Multi-omics analysis reveals the regulation of SIRT6 on protein processing of endoplasmic reticulum to alleviate oxidative stress in endothelial cells.

To the Editor:

Endoplasmic reticulum (ER) is the largest organelle in cells. ER stress is caused by the protein homeostasis imbalance in ER and contributes to cell dysfunction. SIRT6, a member of sirtuins, participates in DNA repair, metabolism, inflammation and oxidative stress. However, it is still unclear whether SIRT6 regulates ER stress in endothelial cells (ECs). In the study, multi‐omics approach was used to reveal a novel mechanism by which SIRT6 alleviated ER stress through maintaining the ER protein homeostasis.

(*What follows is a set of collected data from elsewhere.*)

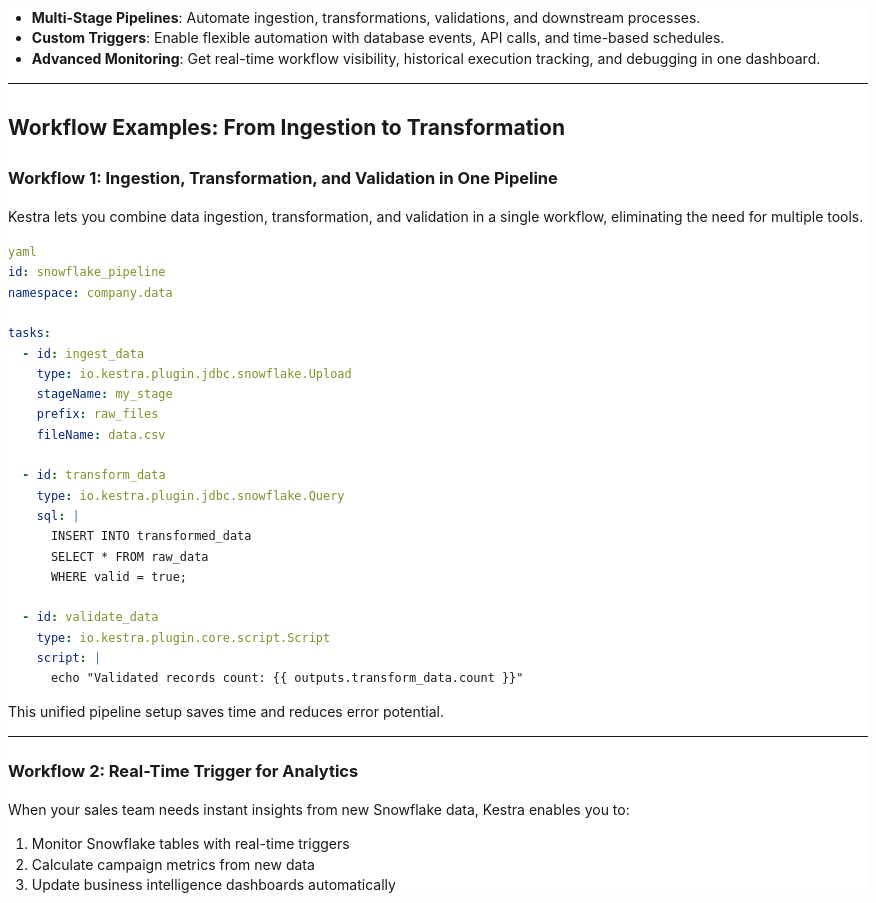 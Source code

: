 - **Multi-Stage Pipelines**: Automate ingestion, transformations, validations, and downstream processes.
- **Custom Triggers**: Enable flexible automation with database events, API calls, and time-based schedules.
- **Advanced Monitoring**: Get real-time workflow visibility, historical execution tracking, and debugging in one dashboard.

---

## Workflow Examples: From Ingestion to Transformation

### Workflow 1: Ingestion, Transformation, and Validation in One Pipeline

Kestra lets you combine data ingestion, transformation, and validation in a single workflow, eliminating the need for multiple tools.

```yaml
yaml
id: snowflake_pipeline
namespace: company.data

tasks:
  - id: ingest_data
    type: io.kestra.plugin.jdbc.snowflake.Upload
    stageName: my_stage
    prefix: raw_files
    fileName: data.csv

  - id: transform_data
    type: io.kestra.plugin.jdbc.snowflake.Query
    sql: |
      INSERT INTO transformed_data
      SELECT * FROM raw_data
      WHERE valid = true;

  - id: validate_data
    type: io.kestra.plugin.core.script.Script
    script: |
      echo "Validated records count: {{ outputs.transform_data.count }}"
```

This unified pipeline setup saves time and reduces error potential.

---

### Workflow 2: Real-Time Trigger for Analytics

When your sales team needs instant insights from new Snowflake data, Kestra enables you to:

1. Monitor Snowflake tables with real-time triggers
2. Calculate campaign metrics from new data
3. Update business intelligence dashboards automatically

In view of the important roles of SIRT6 in various cellular functions, human microvascular endothelial cells (HMECs) were genetically engineered to construct four cell lines: SIRT6‐kd, SIRT6‐kdnc, SIRT6‐oe and SIRT6‐oenc ECs to explore physiological functions of SIRT6 (Figure S1A). Total 19 835 transcripts, 7120 proteins and 779 metabolites were identified through analysis of transcriptomics, proteomics and metabolomics (Figure 1A–C, Tables S1–3S). The consistency among biological repeats and the divergences among different groups in transcriptomes, proteomes and metabolomes were verified (Figures S1B and S2). The differential genes (fold‐change [FC] >2 or <0.5 and p‐value <0.05), proteins (FC >1.2 or <0.8333 and p‐value <0.05) and metabolites (FC >1.5 or <0.67 and p‐value <0.05) were screened (Figure S1C,D). The kd/kdnc up (upregulated) and oe/oenc down (downregulated) genes were combined into SIRT6 downregulated genes (SDGs), and kd/kdnc down and oe/oenc up genes were combined into SIRT6 upregulated genes (SUGs). Similarly, the SIRT6 downregulated proteins (SDPs) and SIRT6 upregulated proteins (SUPs) were obtained with a total of 311 SDGs, 151 SUGs, 529 SDPs and 330 SUPs (Figure 1C). Further, the SDPs, SUPs, SDGs and SUGs were analysed by KEGG enrichment. The results showed that the pathways of ‘protein export’, ‘protein processing in endoplasmic reticulum’ and ‘ubiquitin‐mediated proteolysis’ were dominantly enriched (Figure 1D). These data implied that SIRT6 might be involved in protein synthesis and degradation in ER.

FIGURE 1

Transcriptomic and proteomic analysis upon SIRT6 knockdown or overexpression. (A) Heatmap of the transcriptome (left) and proteome (right) data. Pearson correlation coefficients were performed to measure the distance and average of sample clustering. (B) Bar plots represent the total number of identified genes, proteins and metabolites (top) and the proportion of differential genes, proteins and metabolites (bottom) in candidate genes, proteins and metabolites with p < 0.05 in kd/kdnc group and oe/oenc group. (C) Venn's diagram showing the genes (top) and proteins (bottom) upregulated and downregulated by SIRT6. (D) KEGG enrichment analysis of SIRT6 downregulated 311 genes and upregulated 151 genes (left), and SIRT6 downregulated 529 proteins and upregulated 330 proteins (right). Data are represented as negative of log 10 of p‐value after Bonferroni correction.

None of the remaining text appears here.